Даже на соседних крышах, деревьях, заборах, да и под самыми окнами дома владыки набралось видимо-невидимо слушателей и зрителей (а среди них, известное дело, и гетманских проныр), затем что в городе в те дни народу, в общем, прибавилось, слонялось уж по улицам немало и бездомных, коим и ночевать-то приходилось где попало, ибо, как мы уже о том говорили, все в тяжкую годину искали по городам Украины, а то и России убежища от всякой военной напасти.
Сквозь открытые окна в дом заглядывали охочие послушать раду — козацкая голытьба, челядь от ремесленников, школяры, спудеи, монахи, крамарчуки, женщины, дети.
Порой подымался на майдане гомон, но те, кто был у самых окон, шипели и цыкали на задних, а те — на стоящих дальше, и гам снова и снова утихал, ибо каждому понятно было, что мешать в столь важном деле не следует, да и хотелось всем поскорее узнать, чтó затевается там, на той широкой раде.
Люди, притихшие у окон, сосредоточенно внимали каждому слову.
И тут же всё шепотом передавали тем, кто стоял, ожидая, у них за спиной.
А те — дальше и дальше.
И Соборный майдан, и весь Мирослав, да и вся Долина мигом узнавали — кто и что сказал в покоях владыки.

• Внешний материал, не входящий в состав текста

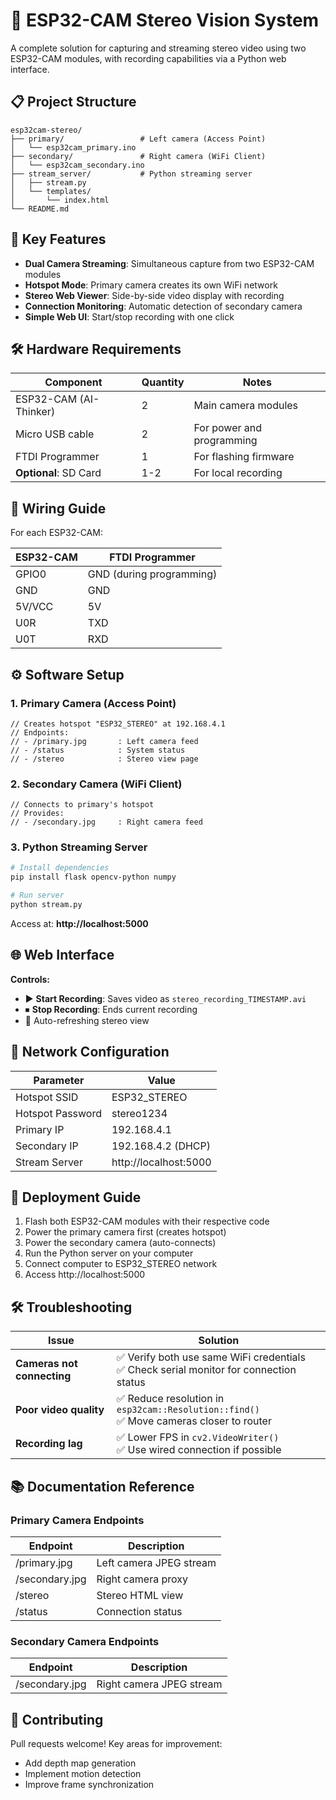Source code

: # 🎥 ESP32-CAM Stereo Vision System

A complete solution for capturing and streaming stereo video using two ESP32-CAM modules, with recording capabilities via a Python web interface.



## 📋 Project Structure

```
esp32cam-stereo/
├── primary/                 # Left camera (Access Point)
│   └── esp32cam_primary.ino
├── secondary/               # Right camera (WiFi Client)
│   └── esp32cam_secondary.ino
├── stream_server/           # Python streaming server
│   ├── stream.py
│   └── templates/
│       └── index.html
└── README.md
```

## 🌟 Key Features

- **Dual Camera Streaming**: Simultaneous capture from two ESP32-CAM modules
- **Hotspot Mode**: Primary camera creates its own WiFi network
- **Stereo Web Viewer**: Side-by-side video display with recording
- **Connection Monitoring**: Automatic detection of secondary camera
- **Simple Web UI**: Start/stop recording with one click

## 🛠 Hardware Requirements

| Component | Quantity | Notes |
|-----------|----------|-------|
| ESP32-CAM (AI-Thinker) | 2 | Main camera modules |
| Micro USB cable | 2 | For power and programming |
| FTDI Programmer | 1 | For flashing firmware |
| **Optional**: SD Card | 1-2 | For local recording |

## 🔌 Wiring Guide

For each ESP32-CAM:

| ESP32-CAM | FTDI Programmer |
|-----------|-----------------|
| GPIO0 | GND (during programming) |
| GND | GND |
| 5V/VCC | 5V |
| U0R | TXD |
| U0T | RXD |

## ⚙️ Software Setup

### 1. Primary Camera (Access Point)
```arduino
// Creates hotspot "ESP32_STEREO" at 192.168.4.1
// Endpoints:
// - /primary.jpg       : Left camera feed
// - /status            : System status
// - /stereo            : Stereo view page
```

### 2. Secondary Camera (WiFi Client)
```arduino
// Connects to primary's hotspot
// Provides:
// - /secondary.jpg     : Right camera feed
```

### 3. Python Streaming Server
```bash
# Install dependencies
pip install flask opencv-python numpy

# Run server
python stream.py
```

Access at: **http://localhost:5000**

## 🌐 Web Interface

**Controls:**

- ▶️ **Start Recording**: Saves video as `stereo_recording_TIMESTAMP.avi`
- ⏹ **Stop Recording**: Ends current recording
- 🔄 Auto-refreshing stereo view

## 📡 Network Configuration

| Parameter | Value |
|-----------|-------|
| Hotspot SSID | ESP32_STEREO |
| Hotspot Password | stereo1234 |
| Primary IP | 192.168.4.1 |
| Secondary IP | 192.168.4.2 (DHCP) |
| Stream Server | http://localhost:5000 |

## 🚀 Deployment Guide

1. Flash both ESP32-CAM modules with their respective code
2. Power the primary camera first (creates hotspot)
3. Power the secondary camera (auto-connects)
4. Run the Python server on your computer
5. Connect computer to ESP32_STEREO network
6. Access http://localhost:5000

## 🛠 Troubleshooting

| Issue | Solution |
|-------|----------|
| **Cameras not connecting** | ✅ Verify both use same WiFi credentials<br>✅ Check serial monitor for connection status |
| **Poor video quality** | ✅ Reduce resolution in `esp32cam::Resolution::find()`<br>✅ Move cameras closer to router |
| **Recording lag** | ✅ Lower FPS in `cv2.VideoWriter()`<br>✅ Use wired connection if possible |

## 📚 Documentation Reference

### Primary Camera Endpoints
| Endpoint | Description |
|----------|-------------|
| /primary.jpg | Left camera JPEG stream |
| /secondary.jpg | Right camera proxy |
| /stereo | Stereo HTML view |
| /status | Connection status |

### Secondary Camera Endpoints
| Endpoint | Description |
|----------|-------------|
| /secondary.jpg | Right camera JPEG stream |

## 🤝 Contributing

Pull requests welcome! Key areas for improvement:

- Add depth map generation
- Implement motion detection
- Improve frame synchronization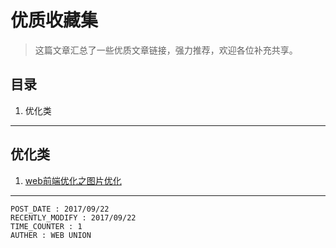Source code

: 
# 优质收藏集 #

> 这篇文章汇总了一些优质文章链接，强力推荐，欢迎各位补充共享。

## 目录 ##

1. 优化类

---

## 优化类 ##

1. [web前端优化之图片优化](https://juejin.im/post/59a7725b6fb9a02497170459)

---

```
POST_DATE : 2017/09/22
RECENTLY_MODIFY : 2017/09/22
TIME_COUNTER : 1
AUTHER : WEB UNION
```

А это ведь надобно было знать каждому, ибо в покоях владыки уже завязывался спор: отец Мельхиседек, у бога многомилосердного моля терпения, угрюмо спорил с паном Демидом Пампушкой, коего ясновельможный гетман, во внимание ко всем его заслугам и услугам, дня три тому назад, когда Козак Мамай был уже в темнице, милостиво отпустил в Мирослав.
Пампушка-Стародупский и владыка спорили, а все, почитай, кто был там, пособляли своим словом разгневанному мирославскому владыке, духовному отцу и военачальнику.
Опёршись у стола на резной, чёрного арабского дерева аналой, — он привык разговаривать стоя, — отец Мельхиседек, до сих пор не избавившись от прежних запорожских повадок, обращался к мирянам с такими от сердца словами:
— Послушайте меня, старого пса, братчики, чтó я скажу вам: снова придётся слать письма о помощи.
— Кому? — спросил Пампушка-Стародупский.
— Кошевому на Сечь.
— Посылали уже, — возразил Пампушка.
— Аж три! — добавил тонюсеньким голоском реестровый сотник Хивря, неугомонный злоехида, ещё не старый, опрятненький и весьма женоподобный человечек. — Аж три письма!